Processo a Firenze per i genitori di Amanda. L’accusa: diffamazione verso i poliziotti che custodivano la figlia

Il tribunale di Firenze a Novoli
Il tribunale di Firenze

PERUGIA – I genitori di Amanda Knox, accusati di diffamazione nei confronti dei poliziotti che avevano in custodia la figlia, saranno processati dal tribunale di Firenze. Anche se è probabile che scatti prima la prescrizione. In ogni caso è questa la decisione del giudice di Perugia, Giuseppe Noviello, dopo una veloce camera di consiglio, arrivata dopo reiterate richieste da parte dalla difesa di Kurt Knox ed Edda Mellas, precedentemente disattese.

Il motivo del pronunciamento? Dopo l’individuazione del pubblico ministero Giuliano Mignini (titolare delle indagini sull’omicidio di Meredith Kercher fin dal primo giorno, poi affiancato dalla collega Manuela Comodi) come parte offesa, il procedimento era passato a Firenze, tribunale competente in caso di coinvolgimento di un magistrato perugino in un’inchiesta. A Firenze però venne stabilito che Giuliano Mignini non era parte offesa, e il gip toscano dispose una nuova trasmissione degli atti a Perugia. Adesso, dopo il rinvio a giudizio, e alcune udienze del primo grado di giudizio, nel giorno in cui dovevano essere sentiti i primi testimoni, il giudice Noviello ha finalmente accolto la reiterata richiesta dell’avvocato Luciano Ghirga, per conto dei Knox.

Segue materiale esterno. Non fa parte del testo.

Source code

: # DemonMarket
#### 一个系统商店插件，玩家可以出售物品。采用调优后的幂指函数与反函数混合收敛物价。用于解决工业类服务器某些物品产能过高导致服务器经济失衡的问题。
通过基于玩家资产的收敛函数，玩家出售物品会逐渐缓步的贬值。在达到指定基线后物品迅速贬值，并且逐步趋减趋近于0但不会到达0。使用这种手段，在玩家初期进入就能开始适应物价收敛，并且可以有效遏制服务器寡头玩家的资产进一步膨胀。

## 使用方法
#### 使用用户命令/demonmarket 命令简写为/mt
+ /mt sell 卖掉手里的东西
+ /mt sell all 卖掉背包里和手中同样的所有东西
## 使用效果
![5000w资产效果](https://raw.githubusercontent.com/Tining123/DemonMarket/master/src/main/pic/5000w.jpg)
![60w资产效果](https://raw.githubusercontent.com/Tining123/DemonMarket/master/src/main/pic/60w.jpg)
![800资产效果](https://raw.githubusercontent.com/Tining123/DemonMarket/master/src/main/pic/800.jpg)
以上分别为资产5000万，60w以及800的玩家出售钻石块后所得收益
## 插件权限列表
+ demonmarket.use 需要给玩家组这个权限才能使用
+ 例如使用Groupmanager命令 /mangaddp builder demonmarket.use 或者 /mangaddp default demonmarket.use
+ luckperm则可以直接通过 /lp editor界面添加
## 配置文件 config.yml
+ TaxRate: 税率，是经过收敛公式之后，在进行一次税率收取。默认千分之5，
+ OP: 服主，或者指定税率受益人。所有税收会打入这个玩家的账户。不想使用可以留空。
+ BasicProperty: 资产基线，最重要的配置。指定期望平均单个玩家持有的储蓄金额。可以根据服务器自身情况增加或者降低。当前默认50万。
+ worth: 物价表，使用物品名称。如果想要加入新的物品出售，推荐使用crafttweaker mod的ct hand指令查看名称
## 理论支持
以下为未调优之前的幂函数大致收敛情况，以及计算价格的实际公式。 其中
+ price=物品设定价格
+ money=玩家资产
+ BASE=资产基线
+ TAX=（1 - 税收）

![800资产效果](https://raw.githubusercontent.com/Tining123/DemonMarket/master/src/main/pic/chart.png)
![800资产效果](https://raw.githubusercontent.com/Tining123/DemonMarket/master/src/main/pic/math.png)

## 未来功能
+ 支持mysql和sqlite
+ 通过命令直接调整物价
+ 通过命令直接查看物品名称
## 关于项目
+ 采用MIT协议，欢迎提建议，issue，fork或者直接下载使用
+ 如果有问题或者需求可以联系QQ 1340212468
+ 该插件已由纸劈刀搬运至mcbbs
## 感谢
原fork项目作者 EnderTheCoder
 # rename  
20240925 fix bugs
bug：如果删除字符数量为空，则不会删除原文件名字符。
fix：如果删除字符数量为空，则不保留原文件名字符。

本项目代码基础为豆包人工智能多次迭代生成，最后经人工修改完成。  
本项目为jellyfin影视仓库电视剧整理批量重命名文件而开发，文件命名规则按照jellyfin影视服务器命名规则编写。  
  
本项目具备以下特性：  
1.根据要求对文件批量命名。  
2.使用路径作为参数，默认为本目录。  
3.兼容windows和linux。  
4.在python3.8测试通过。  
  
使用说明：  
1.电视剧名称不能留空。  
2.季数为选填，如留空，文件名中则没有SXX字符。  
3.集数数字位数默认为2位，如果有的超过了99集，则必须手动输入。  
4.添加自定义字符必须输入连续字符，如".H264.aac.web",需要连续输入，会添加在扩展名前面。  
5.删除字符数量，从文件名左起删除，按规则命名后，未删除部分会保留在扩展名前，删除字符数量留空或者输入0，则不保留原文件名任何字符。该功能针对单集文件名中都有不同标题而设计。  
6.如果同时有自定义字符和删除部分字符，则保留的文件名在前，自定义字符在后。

In aula, al momento della decisione, insieme a Ghirga c’era anche l’avvocato Serena Perna, che insieme al collega Francesca Maresca – già entrambi legali della famiglia Kercher – assisteva i poliziotti che si erano costituiti parte civile dopo l’apertura del procedimento per diffamazione nei confronti dei genitori di Amanda Knox. Ora gli atti dovranno essere nuovamente trasmessi a Firenze, anche se sembra difficile che il processo faccia il suo iter prima della prescrizione che scatterà nel dicembre del 2015. Curt Knox ed Edda Mellas erano stati rinviati a giudizio per un’intervista apparsa nel 2009 su un tabloid inglese, in cui i due ”attribuirono ai poliziotti – si legge nel capo d’imputazione – azioni e condotte difformi dai doveri d’ufficio. In particolare riferivano, contrariamente al vero, che Amanda non era stata assistita da un interprete, che non le erano stati somministrati né cibo né acqua, che era stata ”abusata (‘abused’) sia fisicamente che verbalmente” e anche che, ”era stata colpita dietro la testa con una manata e minacciata”.